Islamic State (Isis) leader Abu Bakr al-Baghdadi has a serious spinal injury that means he will never again be able to lead the terrorist group again.
Two doctors from Mosul travelled to Baghdadi's northern Iraqi hideout to treat the self-declared caliph after a US air strike over two months ago, The Guardian reported on 1 May.
It quoted three sources close to IS – which has been in control of huge swathes of Iraq and Syria since June 2014 – as saying Baghdadi's injuries are so bad that he will be unable to lead the terrorist group again.
Baghdadi has been an elusive figure since a video emerged of him giving a sermon in a Mosul mosque in which he anointed himself caliph – or leader – of the new Islamic State. The only other image avaliable of him is from 2010, when he was arrested but later released by the US in 2004.

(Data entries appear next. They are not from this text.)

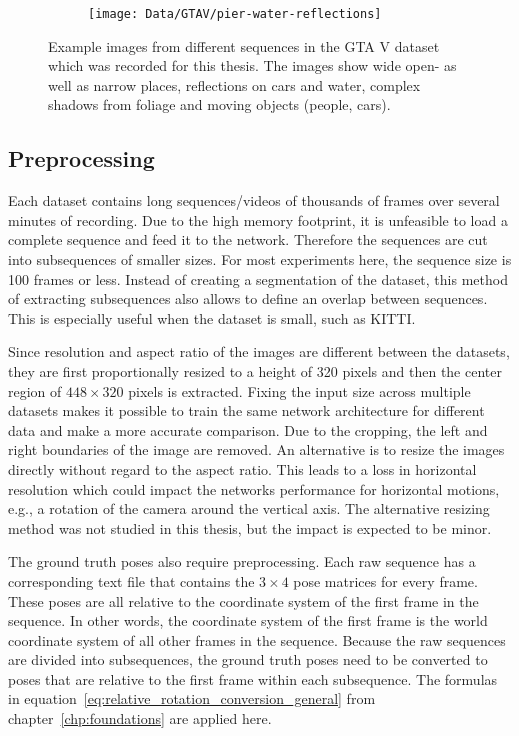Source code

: \begin{figure}
\begin{subfigure}[b]{0.33\linewidth}
				\end{subfigure}\hfill%
				\begin{subfigure}[b]{0.33\linewidth}
					\centering
					\texttt{[image: Data/GTAV/pier-water-reflections]}
				\end{subfigure}%
				\caption[Example images from the GTA V dataset]
						{Example images from different sequences in the GTA V dataset which was recorded for this thesis.
						 The images show wide open- as well as narrow places, reflections on cars and water, complex shadows from foliage and moving objects (people, cars).
						 \label{fig:example-images-GTAV}}
			\end{figure}
			
			
		\subsection{Preprocessing}\label{sec:preprocessing}
			Each dataset contains long sequences/videos of thousands of frames over several minutes of recording.
			Due to the high memory footprint, it is unfeasible to load a complete sequence and feed it to the network.
			Therefore the sequences are cut into subsequences of smaller sizes. 
			For most experiments here, the sequence size is 100 frames or less.
			Instead of creating a segmentation of the dataset, this method of extracting subsequences also allows to define an overlap between sequences.
			This is especially useful when the dataset is small, such as KITTI.
			
			Since resolution and aspect ratio of the images are different between the datasets, they are first proportionally resized to a height of 320 pixels and then the center region of $448 \times 320$ pixels is extracted.
			Fixing the input size across multiple datasets makes it possible to train the same network architecture for different data and make a more accurate comparison.
			Due to the cropping, the left and right boundaries of the image are removed.
			An alternative is to resize the images directly without regard to the aspect ratio.
			This leads to a loss in horizontal resolution which could impact the networks performance for horizontal motions, e.g., a rotation of the camera around the vertical axis.
			The alternative resizing method was not studied in this thesis, but the impact is expected to be minor.
			
			The ground truth poses also require preprocessing. 
			Each raw sequence has a corresponding text file that contains the $3 \times 4$ pose matrices for every frame.
			These poses are all relative to the coordinate system of the first frame in the sequence.
			In other words, the coordinate system of the first frame is the world coordinate system of all other frames in the sequence.
			Because the raw sequences are divided into subsequences, the ground truth poses need to be converted to poses that are relative to the first frame within each subsequence.
			The formulas in equation~\ref{eq:relative_rotation_conversion_general} from chapter~\ref{chp:foundations} are applied here.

It was reported in April that he had been killed in a US air strike somewhere in northern Iraq, but it later emerged that he had only been injured in the attack. The Pentagon admitted t had carried out the strike but had been unaware Baghdadi was there.
Since the attack, IS is reportedly being led by Abu Alaa al-Afri, a physics professor who it is expected will lead the terrorist group if Baghdadi is permanently out of the picture.
IS has faced a three-prong onslaught in Iraq over the past few months, with the Iraqi army and Iranian-backed militias pushing the group out of the southern city of Tikrit, the Kurdish militia –known as the peshmerga – attacking from the east and US-led coalition air strikes.